On our walk that night, before dawn on the 21
st
of July, once the topic of virginity had been exhausted and the man who had lost his way looking for the Ezeiza airfields, where he thought Perón would be appearing the following day, was the memory of a fleeting anomaly, M and I ran into Sito. He came from the direction of Ciudadela. Much of avenida Juan B. Justo was still paved with colored cobblestones, and it was there, on one of those sidewalks, that we heard a loud whistle behind us. We turned at the same time—for a moment, M and I must have formed a strange, symmetrical figure—and we saw him coming up the middle of the street, signaling us with his arms. There was a block between us, but Sito did not hurry; he knew that we would wait for him (this sort of assumption inspires friendship). As he approached, I asked M, “How’s the mother doing?” “What mother?” he asked. “Sito’s mother, how is she doing?” “How is she doing what?” “You know… she drank, didn’t she?” “Oh. She’s the same.” As I remembered, she had given up drinking and gone back to it several times, in cycles that were always both drastic and drawn out. So I asked M, “The same as when?” “The same as always. She gives up drinking and then goes back to it.” “But how is she now? What is she doing?” I insisted. “Oh, now. I don’t know. Let’s ask Sito.” We had to wait a while before he joined us. The people he had gone to visit had not let him go during the day because of the violence; eventually, after he alluded to the anxiety his mother must certainly have been feeling, he had been allowed to leave. On days like those, and those that followed, danger returned the original sense of uneasiness to the geography of the city, its breadth. Just as in the past, setting out from Ciudadela for another place meant the risk of crossing hostile territory, giving people the sensation of going on a journey when they were only traveling between neighborhoods; movement was once again classified according to the risks it presented.
As he approached us, Sito noticed that we were talking about him; how could he not have, given the unexpected nature of the encounter and the fact that we were waiting for him. But he also knew that we were talking about his mother, despite the fact that we were too far away for him to possibly hear us, Sito confided in me the day we had a coffee after running into each other on Reconquista and Tucumán, as I have mentioned. He told me that he knew right away, that night as he walked toward us after whistling, when he saw us with our hands in our pockets, taking short steps almost in place, practically walking in circles without knowing it, that I was asking M about his mother. Hell is more predictable than heaven, said Sito, and living with her was a disaster, a perfect hell. Not only did he become accustomed to predicting her blows, her seclusions, her delirium, her tears, anguish, and complaints, Sito also grew accustomed to reading, in the faces of others, the appearance of his mother in the form of a question, pity, or disdain.

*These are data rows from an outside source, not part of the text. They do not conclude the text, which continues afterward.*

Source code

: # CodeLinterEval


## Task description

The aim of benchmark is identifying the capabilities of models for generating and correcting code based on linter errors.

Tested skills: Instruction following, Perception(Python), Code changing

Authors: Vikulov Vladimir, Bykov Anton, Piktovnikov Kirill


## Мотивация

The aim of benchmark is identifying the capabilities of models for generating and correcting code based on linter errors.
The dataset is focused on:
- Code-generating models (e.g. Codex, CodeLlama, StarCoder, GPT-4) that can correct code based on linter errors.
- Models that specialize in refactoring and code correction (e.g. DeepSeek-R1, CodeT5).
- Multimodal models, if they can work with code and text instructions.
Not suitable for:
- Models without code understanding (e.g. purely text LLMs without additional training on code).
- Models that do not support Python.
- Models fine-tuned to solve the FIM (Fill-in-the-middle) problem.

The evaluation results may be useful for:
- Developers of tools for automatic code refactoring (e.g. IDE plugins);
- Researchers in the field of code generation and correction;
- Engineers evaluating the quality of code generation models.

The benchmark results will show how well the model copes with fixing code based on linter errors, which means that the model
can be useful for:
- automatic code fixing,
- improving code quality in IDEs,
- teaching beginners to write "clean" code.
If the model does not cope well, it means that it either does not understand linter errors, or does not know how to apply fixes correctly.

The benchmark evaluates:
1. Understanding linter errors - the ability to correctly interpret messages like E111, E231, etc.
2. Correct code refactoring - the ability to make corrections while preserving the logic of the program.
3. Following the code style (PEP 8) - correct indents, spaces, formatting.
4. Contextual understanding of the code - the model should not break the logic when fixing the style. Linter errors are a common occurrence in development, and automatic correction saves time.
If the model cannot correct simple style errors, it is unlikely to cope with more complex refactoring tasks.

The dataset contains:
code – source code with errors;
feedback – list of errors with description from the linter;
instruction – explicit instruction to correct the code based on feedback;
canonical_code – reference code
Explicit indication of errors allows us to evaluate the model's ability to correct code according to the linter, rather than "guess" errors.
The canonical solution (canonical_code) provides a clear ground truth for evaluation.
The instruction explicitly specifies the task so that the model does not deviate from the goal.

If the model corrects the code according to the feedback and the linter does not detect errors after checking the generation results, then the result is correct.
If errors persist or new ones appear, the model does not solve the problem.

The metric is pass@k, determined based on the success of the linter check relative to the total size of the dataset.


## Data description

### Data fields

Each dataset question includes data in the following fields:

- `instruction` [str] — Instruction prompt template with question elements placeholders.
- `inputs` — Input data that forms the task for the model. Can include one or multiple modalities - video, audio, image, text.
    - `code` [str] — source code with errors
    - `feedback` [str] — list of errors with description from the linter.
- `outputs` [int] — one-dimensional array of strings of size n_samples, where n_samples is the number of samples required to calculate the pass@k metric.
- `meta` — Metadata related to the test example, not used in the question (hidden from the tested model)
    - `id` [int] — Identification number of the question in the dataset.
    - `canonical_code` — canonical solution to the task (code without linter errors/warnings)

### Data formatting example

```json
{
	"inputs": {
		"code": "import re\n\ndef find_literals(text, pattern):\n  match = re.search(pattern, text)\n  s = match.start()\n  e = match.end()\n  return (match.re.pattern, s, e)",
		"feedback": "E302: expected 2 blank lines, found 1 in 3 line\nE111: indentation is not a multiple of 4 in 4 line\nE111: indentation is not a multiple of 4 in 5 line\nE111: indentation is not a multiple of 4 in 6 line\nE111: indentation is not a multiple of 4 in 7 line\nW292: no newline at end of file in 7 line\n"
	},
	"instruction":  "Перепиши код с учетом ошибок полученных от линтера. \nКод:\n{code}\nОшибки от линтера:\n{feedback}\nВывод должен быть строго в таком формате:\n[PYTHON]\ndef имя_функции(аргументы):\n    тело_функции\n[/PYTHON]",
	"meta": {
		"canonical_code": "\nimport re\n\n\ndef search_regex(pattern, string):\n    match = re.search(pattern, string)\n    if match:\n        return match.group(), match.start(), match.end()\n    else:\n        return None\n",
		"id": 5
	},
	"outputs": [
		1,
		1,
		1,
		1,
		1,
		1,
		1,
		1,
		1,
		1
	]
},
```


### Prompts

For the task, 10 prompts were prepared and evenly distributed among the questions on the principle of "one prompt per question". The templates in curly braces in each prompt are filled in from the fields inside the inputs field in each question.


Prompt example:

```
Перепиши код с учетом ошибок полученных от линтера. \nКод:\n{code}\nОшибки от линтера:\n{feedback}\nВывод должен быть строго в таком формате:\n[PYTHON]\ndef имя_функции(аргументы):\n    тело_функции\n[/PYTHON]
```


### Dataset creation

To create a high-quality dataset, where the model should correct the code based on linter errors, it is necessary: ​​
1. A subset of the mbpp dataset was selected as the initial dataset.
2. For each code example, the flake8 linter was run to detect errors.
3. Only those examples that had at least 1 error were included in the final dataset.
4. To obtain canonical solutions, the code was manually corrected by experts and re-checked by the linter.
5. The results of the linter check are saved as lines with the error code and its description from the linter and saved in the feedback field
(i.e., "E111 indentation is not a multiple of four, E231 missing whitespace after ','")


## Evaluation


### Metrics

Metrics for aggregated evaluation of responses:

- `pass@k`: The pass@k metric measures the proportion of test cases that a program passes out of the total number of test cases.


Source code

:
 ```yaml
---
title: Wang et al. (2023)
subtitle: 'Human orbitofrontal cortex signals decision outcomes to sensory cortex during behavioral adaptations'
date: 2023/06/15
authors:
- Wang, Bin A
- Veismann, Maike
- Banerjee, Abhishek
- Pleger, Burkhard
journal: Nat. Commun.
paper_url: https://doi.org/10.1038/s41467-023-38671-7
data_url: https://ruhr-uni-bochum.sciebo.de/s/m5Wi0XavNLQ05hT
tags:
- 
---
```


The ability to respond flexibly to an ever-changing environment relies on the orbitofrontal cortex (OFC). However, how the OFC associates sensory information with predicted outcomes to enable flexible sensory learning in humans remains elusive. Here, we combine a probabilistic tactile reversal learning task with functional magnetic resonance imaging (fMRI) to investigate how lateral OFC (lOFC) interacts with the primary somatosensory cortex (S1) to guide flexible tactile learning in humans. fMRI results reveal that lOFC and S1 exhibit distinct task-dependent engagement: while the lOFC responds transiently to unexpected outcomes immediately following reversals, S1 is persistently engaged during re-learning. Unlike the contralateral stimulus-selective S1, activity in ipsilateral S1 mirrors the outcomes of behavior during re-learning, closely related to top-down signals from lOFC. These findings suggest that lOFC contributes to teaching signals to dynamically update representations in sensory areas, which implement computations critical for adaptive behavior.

People made life with her more difficult, he continued. Sometimes he would get distracted and spend hours dreaming of a world in which he would never have to see anyone: he would busy himself only with caring for his mother, not with explanations. In that case, he thought, the alcohol would be less of an affliction than a hobby, since it was the others who saw it as a stigma, not the one who drank. It’s always the outside world that ruins family relations; were it not for their contact with the outside world, he and his mother would have enjoyed a tight and lasting, happy bond limited only by the length of their lives. In the same way, his marriage would be absolute heaven if the two of them never had to see or speak with anyone; the same goes for the children. But this is obviously impossible, admitted Sito, and so life turned into a hell. Something in the air told him when someone was thinking of his mother, which created a pressure behind his eyelids that felt as though his eyes were forcing their way forward. It left an impression on him when he was a boy, he continued, the way she would look first at the bottle, then at the glass, right before she took a drink. As though her eyes wanted to leave their sockets, to anticipate the materiality of the drink, pressed on by anxiousness.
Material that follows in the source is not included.